Goal-line technology (AFP)
Rio de Janeiro - World Cup chiefs said on Monday they will modify the way decisions made by goal-line technology are communicated to fans after confusion during France's 3-0 victory over Honduras.
Sunday's Group E game in Porto Alegre made history after the system awarded a goal for the first time ever in international football.
The drama erupted three minutes after half-time when France striker Karim Benzema thumped a volley against the inside of a post.
The ball flew back across the face of goal before hitting Honduras goalkeeper Noel Valladares and then rebounding into the goal.
Valladares tried to scoop the ball to safety, but Brazilian referee Sandro Ricci awarded the goal - classed as an own-goal - after receiving an instant signal that the ball had crossed the line.
However, Honduras officials reacted angrily after screens displaying the computer-generated animation of the incident flashed mixed messages.
A "No Goal" message was flashed up for Benzema's initial shot which hit the post, followed by a "Goal" message for the own goal by Valladares.
FIFA spokesperson Delia Fischer said the "unique" nature of the incident - the ball striking a post and rebounding into the Honduran goalkeeper - had caused the confusion.
"Yesterday's situation was quite unique," she said, because it had triggered two animations.
"We are working to make it more clear. We will modify so you just see the 'goal' decision," Fischer said.
"There were no mistakes yesterday. It all worked as planned.

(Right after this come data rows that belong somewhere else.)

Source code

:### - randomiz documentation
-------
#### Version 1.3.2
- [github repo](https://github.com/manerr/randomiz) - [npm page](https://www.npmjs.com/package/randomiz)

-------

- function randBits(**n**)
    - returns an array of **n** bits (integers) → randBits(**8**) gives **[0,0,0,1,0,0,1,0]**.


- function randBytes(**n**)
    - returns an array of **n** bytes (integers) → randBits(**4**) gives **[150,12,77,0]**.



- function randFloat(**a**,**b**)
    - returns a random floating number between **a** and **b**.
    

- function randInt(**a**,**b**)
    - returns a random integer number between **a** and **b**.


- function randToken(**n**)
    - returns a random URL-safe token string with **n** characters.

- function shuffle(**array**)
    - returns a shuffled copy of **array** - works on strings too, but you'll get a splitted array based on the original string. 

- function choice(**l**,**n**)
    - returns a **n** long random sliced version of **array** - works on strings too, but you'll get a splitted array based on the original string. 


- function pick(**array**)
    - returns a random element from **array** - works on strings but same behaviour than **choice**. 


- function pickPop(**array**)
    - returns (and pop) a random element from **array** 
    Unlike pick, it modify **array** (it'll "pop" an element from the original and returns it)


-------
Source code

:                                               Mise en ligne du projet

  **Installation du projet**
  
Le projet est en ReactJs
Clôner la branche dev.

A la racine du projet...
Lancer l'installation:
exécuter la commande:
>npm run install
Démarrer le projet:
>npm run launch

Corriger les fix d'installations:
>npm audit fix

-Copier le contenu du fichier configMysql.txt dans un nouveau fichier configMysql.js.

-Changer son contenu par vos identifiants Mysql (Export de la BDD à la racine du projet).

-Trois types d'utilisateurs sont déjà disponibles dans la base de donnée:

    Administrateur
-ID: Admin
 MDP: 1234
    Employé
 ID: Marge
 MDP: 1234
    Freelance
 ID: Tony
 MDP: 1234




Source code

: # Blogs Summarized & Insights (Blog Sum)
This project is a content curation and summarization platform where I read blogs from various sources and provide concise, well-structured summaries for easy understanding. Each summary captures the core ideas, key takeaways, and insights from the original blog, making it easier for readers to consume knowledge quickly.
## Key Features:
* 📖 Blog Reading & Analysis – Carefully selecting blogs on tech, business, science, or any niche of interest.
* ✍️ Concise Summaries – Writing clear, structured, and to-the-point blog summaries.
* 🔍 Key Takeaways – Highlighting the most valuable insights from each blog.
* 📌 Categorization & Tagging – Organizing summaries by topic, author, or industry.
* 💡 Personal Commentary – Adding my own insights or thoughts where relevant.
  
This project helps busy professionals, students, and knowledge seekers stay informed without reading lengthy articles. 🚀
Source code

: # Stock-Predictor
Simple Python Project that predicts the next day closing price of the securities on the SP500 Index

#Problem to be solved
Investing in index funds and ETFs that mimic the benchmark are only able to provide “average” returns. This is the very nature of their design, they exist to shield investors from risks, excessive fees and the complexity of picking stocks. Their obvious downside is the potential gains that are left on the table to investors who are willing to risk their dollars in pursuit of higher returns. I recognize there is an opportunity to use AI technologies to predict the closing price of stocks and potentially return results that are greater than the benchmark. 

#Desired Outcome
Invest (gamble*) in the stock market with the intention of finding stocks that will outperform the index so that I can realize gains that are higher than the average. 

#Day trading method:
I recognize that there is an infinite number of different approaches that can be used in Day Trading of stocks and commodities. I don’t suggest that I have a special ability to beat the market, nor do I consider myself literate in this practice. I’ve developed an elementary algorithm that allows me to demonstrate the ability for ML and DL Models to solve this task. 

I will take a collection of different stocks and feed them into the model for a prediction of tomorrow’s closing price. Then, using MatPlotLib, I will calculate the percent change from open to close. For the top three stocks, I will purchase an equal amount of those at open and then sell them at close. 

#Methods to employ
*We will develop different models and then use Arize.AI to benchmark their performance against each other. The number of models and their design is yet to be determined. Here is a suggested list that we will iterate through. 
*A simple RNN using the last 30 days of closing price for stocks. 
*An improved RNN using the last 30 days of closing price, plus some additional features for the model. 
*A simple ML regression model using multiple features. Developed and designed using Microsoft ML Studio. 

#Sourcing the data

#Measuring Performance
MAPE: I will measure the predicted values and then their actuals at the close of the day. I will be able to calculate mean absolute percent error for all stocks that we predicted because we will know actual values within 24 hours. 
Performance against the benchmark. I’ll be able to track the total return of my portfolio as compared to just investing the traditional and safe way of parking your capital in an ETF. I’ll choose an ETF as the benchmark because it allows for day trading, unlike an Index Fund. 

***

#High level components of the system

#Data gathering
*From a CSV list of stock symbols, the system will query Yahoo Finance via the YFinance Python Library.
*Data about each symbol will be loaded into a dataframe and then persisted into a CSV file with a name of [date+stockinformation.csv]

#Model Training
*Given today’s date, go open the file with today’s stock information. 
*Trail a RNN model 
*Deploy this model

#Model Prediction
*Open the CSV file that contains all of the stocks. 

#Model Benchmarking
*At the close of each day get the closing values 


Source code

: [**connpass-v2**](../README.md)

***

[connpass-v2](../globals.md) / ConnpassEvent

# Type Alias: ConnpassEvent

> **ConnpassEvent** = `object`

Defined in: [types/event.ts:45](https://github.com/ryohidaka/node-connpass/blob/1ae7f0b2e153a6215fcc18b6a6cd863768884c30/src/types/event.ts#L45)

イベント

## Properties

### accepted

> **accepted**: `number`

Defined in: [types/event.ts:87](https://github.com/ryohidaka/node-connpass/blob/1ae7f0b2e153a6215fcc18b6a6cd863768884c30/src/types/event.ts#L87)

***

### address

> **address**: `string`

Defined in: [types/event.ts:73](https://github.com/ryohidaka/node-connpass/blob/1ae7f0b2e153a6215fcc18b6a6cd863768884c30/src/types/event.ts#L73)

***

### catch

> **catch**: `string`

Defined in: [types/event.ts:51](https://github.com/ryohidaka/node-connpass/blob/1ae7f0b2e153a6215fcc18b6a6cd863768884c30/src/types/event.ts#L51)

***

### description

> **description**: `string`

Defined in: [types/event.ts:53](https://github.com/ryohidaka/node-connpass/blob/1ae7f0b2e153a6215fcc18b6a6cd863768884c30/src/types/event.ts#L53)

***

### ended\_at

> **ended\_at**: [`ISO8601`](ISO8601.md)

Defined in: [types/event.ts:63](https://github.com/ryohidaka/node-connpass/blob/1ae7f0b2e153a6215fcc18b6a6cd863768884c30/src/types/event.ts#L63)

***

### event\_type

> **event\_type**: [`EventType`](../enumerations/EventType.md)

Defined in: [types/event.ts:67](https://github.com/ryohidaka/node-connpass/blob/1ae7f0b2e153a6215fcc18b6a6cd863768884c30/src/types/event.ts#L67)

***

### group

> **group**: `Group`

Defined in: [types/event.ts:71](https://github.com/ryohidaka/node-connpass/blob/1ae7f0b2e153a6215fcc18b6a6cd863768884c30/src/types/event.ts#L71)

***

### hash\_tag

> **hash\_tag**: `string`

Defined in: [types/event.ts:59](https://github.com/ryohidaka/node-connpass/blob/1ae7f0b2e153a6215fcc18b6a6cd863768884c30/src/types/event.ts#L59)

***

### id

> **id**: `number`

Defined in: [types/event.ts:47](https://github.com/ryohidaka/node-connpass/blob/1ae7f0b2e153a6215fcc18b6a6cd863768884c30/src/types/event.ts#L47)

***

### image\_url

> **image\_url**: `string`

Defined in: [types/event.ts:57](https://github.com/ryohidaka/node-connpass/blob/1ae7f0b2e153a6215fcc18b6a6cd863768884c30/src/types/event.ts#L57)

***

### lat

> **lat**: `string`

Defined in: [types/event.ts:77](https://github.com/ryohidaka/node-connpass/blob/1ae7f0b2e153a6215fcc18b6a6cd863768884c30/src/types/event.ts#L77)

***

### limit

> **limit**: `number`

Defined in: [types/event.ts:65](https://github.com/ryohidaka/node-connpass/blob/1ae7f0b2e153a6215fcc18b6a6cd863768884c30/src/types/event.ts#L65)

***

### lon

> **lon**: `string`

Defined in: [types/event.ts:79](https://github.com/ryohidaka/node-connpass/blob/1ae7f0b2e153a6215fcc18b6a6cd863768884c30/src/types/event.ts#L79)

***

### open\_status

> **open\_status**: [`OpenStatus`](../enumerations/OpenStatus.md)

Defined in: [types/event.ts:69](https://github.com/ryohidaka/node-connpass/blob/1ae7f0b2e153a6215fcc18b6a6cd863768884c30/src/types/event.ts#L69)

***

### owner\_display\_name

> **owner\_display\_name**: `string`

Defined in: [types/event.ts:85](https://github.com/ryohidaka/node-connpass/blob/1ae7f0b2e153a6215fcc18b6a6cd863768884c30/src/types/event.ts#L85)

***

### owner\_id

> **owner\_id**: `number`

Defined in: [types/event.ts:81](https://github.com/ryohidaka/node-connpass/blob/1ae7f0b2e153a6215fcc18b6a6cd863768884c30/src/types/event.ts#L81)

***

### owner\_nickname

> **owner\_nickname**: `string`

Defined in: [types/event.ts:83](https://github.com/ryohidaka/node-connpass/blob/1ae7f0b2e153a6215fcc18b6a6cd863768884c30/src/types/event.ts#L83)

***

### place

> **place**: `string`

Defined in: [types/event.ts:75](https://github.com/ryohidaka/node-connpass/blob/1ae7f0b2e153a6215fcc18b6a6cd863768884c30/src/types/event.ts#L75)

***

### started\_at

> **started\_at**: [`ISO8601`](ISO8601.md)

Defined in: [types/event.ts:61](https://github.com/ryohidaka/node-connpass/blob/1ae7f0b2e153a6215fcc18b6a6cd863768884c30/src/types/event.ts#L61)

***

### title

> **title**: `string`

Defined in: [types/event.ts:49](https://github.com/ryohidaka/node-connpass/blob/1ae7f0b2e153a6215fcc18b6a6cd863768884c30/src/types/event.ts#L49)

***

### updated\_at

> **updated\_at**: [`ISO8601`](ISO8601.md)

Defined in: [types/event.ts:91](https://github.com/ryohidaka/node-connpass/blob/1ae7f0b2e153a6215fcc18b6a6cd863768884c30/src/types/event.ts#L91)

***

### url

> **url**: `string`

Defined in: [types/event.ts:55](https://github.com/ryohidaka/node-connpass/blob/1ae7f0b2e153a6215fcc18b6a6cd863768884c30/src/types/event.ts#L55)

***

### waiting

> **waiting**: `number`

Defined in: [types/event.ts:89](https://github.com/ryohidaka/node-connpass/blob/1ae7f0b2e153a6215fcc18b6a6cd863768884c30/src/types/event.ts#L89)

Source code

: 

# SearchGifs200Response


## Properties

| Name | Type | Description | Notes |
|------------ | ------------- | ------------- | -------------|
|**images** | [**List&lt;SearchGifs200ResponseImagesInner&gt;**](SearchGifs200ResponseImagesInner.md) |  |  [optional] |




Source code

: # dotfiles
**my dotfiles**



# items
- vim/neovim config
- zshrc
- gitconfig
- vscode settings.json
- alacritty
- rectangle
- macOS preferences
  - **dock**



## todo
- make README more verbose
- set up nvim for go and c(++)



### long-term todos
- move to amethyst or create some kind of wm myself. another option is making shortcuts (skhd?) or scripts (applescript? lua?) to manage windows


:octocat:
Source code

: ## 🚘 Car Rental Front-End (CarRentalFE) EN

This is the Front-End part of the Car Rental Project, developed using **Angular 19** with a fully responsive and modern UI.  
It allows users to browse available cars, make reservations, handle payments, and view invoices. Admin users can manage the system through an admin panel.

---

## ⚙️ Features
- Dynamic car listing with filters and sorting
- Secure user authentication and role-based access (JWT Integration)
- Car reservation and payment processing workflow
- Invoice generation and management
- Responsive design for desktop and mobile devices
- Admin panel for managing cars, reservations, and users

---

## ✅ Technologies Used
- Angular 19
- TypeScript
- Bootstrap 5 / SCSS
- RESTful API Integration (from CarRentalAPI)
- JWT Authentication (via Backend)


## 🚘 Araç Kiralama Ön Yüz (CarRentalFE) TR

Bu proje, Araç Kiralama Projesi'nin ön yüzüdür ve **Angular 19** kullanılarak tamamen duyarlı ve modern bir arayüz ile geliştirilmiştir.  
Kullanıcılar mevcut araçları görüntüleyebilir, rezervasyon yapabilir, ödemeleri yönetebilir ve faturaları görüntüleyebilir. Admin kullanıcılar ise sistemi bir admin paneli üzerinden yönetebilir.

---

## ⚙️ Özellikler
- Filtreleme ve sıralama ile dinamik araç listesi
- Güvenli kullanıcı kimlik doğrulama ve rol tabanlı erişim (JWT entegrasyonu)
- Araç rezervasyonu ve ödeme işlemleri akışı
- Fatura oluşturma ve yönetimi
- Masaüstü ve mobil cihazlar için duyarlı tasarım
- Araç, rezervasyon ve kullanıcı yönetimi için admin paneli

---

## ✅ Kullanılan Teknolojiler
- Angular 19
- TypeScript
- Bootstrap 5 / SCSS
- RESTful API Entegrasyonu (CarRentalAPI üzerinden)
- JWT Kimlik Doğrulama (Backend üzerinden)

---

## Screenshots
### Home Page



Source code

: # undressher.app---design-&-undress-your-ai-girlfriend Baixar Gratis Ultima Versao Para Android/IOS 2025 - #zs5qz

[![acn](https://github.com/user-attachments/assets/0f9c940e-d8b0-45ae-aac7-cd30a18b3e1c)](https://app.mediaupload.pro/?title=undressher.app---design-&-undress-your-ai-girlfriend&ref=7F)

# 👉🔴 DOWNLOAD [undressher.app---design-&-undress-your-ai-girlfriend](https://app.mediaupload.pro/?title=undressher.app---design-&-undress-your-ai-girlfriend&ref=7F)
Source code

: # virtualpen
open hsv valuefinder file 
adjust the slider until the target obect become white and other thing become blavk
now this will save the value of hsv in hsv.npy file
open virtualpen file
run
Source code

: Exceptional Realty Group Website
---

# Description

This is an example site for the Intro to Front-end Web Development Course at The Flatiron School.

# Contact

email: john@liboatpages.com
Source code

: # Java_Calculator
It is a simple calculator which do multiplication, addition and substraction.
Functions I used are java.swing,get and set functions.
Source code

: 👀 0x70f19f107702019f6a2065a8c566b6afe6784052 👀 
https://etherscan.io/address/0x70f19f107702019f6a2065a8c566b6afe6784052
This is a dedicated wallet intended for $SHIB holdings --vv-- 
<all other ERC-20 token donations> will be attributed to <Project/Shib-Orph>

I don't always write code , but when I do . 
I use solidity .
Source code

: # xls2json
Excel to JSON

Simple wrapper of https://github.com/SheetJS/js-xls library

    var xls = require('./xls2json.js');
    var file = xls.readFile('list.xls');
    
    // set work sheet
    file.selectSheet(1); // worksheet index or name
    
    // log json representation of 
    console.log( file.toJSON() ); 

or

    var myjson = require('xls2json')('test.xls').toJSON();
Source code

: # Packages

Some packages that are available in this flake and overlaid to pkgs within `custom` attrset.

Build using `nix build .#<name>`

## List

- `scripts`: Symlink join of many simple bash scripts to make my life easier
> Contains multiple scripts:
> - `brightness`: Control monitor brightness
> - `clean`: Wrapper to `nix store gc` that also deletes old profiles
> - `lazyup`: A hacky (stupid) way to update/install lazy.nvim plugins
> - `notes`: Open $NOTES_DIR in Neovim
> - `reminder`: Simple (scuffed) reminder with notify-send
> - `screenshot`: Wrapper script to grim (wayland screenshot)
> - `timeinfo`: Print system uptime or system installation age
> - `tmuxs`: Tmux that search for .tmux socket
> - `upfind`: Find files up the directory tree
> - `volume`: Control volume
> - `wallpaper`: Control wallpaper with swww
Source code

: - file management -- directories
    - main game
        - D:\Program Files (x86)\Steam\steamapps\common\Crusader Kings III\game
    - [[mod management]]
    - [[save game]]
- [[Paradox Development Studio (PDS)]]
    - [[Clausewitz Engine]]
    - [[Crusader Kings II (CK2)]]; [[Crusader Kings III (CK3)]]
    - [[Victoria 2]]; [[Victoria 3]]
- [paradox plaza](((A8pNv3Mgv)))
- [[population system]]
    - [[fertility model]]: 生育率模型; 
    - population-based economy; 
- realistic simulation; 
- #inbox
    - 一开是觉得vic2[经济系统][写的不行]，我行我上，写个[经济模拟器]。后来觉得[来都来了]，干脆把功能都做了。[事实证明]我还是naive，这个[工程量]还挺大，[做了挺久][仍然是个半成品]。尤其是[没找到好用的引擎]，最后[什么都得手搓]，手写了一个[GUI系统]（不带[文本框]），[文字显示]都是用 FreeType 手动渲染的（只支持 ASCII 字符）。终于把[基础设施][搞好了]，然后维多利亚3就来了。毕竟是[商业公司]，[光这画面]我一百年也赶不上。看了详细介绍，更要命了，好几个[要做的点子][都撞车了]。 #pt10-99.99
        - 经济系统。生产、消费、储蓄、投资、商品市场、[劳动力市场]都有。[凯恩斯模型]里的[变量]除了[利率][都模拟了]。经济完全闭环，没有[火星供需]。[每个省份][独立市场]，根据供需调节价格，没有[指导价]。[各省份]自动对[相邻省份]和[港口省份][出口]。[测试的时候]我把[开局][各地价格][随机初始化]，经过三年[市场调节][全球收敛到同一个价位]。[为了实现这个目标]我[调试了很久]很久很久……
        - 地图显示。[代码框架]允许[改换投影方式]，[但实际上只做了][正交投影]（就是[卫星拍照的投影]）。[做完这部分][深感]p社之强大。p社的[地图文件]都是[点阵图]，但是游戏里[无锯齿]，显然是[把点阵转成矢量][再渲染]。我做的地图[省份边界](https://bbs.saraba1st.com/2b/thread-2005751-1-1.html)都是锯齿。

However we are working to modify it to make much clearer for fans inside the stadiums."
Goal-line technology is being used for the first time at the 2014 World Cup following a U-turn by FIFA President Sepp Blatter.
It followed the notorious incident at the 2010 finals when England midfielder Frank Lampard had a valid goal disallowed against Germany despite replays showing the ball had crossed the line by several inches.